● Prompt: After going through the data below, state how many lines contain "personality", and nothing else.

● Given records:
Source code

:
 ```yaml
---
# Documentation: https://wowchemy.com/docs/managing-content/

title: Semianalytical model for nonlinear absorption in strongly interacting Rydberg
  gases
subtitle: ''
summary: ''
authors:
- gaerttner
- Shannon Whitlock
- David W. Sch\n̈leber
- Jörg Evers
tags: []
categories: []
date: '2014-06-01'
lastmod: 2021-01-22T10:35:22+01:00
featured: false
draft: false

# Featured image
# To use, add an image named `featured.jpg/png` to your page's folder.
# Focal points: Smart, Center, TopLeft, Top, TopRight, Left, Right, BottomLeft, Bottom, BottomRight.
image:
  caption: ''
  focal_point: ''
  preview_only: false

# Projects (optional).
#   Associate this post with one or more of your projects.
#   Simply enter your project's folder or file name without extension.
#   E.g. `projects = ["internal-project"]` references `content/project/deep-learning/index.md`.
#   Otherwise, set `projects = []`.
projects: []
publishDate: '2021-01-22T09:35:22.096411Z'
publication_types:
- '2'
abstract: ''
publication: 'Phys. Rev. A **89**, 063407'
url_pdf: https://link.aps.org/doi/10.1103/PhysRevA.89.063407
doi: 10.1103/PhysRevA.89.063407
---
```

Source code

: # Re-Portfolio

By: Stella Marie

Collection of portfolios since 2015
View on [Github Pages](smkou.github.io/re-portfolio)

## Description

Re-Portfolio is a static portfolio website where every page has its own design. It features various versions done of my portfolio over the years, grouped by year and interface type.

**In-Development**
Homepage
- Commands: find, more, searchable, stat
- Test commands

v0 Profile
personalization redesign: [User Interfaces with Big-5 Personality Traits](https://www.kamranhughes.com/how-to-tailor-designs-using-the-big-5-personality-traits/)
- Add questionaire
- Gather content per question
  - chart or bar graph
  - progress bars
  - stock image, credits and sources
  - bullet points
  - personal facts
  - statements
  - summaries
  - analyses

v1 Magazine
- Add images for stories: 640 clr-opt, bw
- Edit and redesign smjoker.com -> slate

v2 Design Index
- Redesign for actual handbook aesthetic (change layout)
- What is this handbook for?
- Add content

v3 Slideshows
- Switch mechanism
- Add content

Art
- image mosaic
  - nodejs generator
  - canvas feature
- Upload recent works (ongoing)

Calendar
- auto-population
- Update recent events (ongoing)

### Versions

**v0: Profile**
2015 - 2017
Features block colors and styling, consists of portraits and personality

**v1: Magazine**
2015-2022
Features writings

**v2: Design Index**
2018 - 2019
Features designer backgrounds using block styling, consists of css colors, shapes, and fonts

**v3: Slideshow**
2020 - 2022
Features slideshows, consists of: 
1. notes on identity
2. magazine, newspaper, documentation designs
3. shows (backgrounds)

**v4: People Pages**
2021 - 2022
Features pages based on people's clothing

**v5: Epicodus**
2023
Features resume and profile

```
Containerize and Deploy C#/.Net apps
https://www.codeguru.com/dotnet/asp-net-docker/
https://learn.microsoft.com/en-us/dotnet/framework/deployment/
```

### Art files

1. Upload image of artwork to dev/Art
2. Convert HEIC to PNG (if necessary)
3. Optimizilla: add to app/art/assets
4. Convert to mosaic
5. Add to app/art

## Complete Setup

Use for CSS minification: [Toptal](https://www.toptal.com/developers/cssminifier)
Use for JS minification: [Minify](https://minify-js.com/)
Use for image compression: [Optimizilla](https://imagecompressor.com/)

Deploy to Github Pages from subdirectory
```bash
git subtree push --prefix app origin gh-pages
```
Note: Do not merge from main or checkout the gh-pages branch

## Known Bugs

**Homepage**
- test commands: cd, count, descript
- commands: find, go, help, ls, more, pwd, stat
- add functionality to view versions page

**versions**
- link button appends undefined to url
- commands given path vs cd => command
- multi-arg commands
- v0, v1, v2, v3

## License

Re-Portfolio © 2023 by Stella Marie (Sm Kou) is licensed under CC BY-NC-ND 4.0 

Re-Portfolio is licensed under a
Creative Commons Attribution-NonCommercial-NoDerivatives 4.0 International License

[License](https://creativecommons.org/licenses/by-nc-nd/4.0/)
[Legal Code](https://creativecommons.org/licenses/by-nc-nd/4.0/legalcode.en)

● Reply: 2